There are several dissasemblers for the VB. it would not take to mutch of a coder to sit down and write a perl script to convert the asm code into pseudo C code based on paterns of opcodes. It is pretty easy to spot a loop or brantch, etc in the asm. There is very little optimization to get in the way.

David Tucker

It’s probably also made much easier than x86 by the fact that the v810 is a RISC chip.

(I’ve probably mentioned this before, but…) I want to make something like Brian Provinciano’s NES assembler for the VB. It has shortcuts and aliases for common programming structures and NES hardware ports.

Making an emulator for any of the simpler tile based systems would be trivial, as long as you completely ignore scan line interupts and other trickery. That would be a lot harder to emulate. But getting super mario bros to work on the VB would probably take less than a week of effort.

I would start with the Game Boy/Color, followed by the NES and Master System. Only the daring would move on to the GBA and SNES. Actualy the origional game boy is trivial since the V810 is basicaly a superset of the Z80, the tricky part would be handling all that 8bit data eficiently. And graphicaly the VB is very close to the GB (actualy closer to the SNES but…).

David

Umm… Why did you start talking about emulators? 😕

I was talking about this:
http://neshla.sourceforge.net/

If it can be used to make Grand Theft Auto on the NES, imagine what the same technology would enable on the VB!

Amos

  • This reply was modified 14 years, 3 months ago by RunnerPack.
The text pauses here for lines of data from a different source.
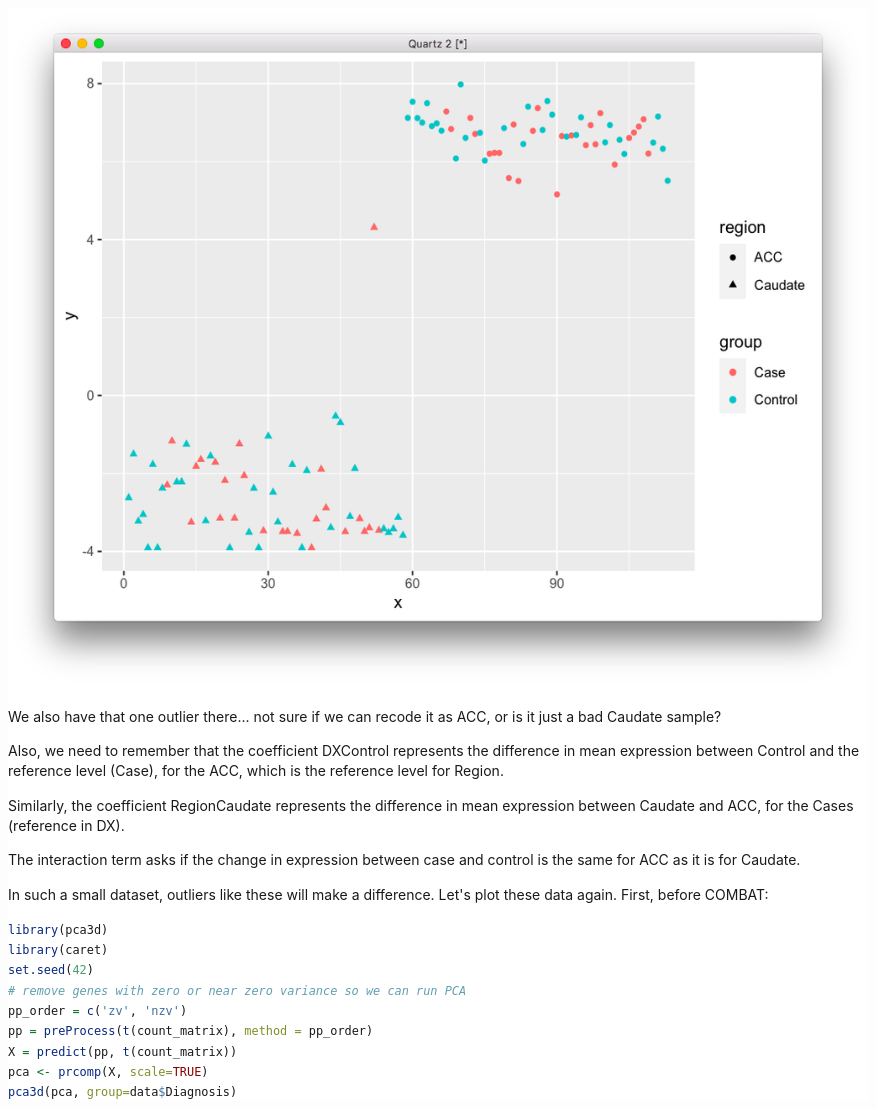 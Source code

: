 ![](images/2020-06-05-07-40-11.png)

We also have that one outlier there... not sure if we can recode it as ACC, or
is it just a bad Caudate sample?

Also, we need to remember that the coefficient DXControl represents the
difference in mean expression between Control and the reference level (Case),
for the ACC, which is the reference level for Region.

Similarly, the coefficient RegionCaudate represents the difference in mean
expression between Caudate and ACC, for the Cases (reference in DX).

The interaction term asks if the change in expression between case and control
is the same for ACC as it is for Caudate. 

In such a small dataset, outliers like these will make a difference. Let's plot
these data again. First, before COMBAT:

```r
library(pca3d)
library(caret)
set.seed(42)
# remove genes with zero or near zero variance so we can run PCA
pp_order = c('zv', 'nzv')
pp = preProcess(t(count_matrix), method = pp_order)
X = predict(pp, t(count_matrix))
pca <- prcomp(X, scale=TRUE)
pca3d(pca, group=data$Diagnosis)
```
While looking for x86 assemblers, I was reminded that there is one called “HLA.”

The developers have made an “assembler kit” for custom assemblers. I haven’t looked too closely, but it might be useful for making a VB assembler. (Brian Provinciano might have even used this for NESHLA…)

http://webster.cs.ucr.edu/AsmTools/RollYourOwn/index.html

This “webster” site has a lot of other cool assembly stuff, too!

  • This reply was modified 14 years, 3 months ago by RunnerPack.

Sorry about the emulator thing, I read your post to fast I thought you wanted a NES emulator (not a bad idea, but the gameboy would be easyer).

You could port any assembler you want to the VB but the GAS assembler is already ported (at least 90% of the way, its missing the bitstring opcodes) so why not use that. Pluss you can do inline assembly inside your c files, very nice indead!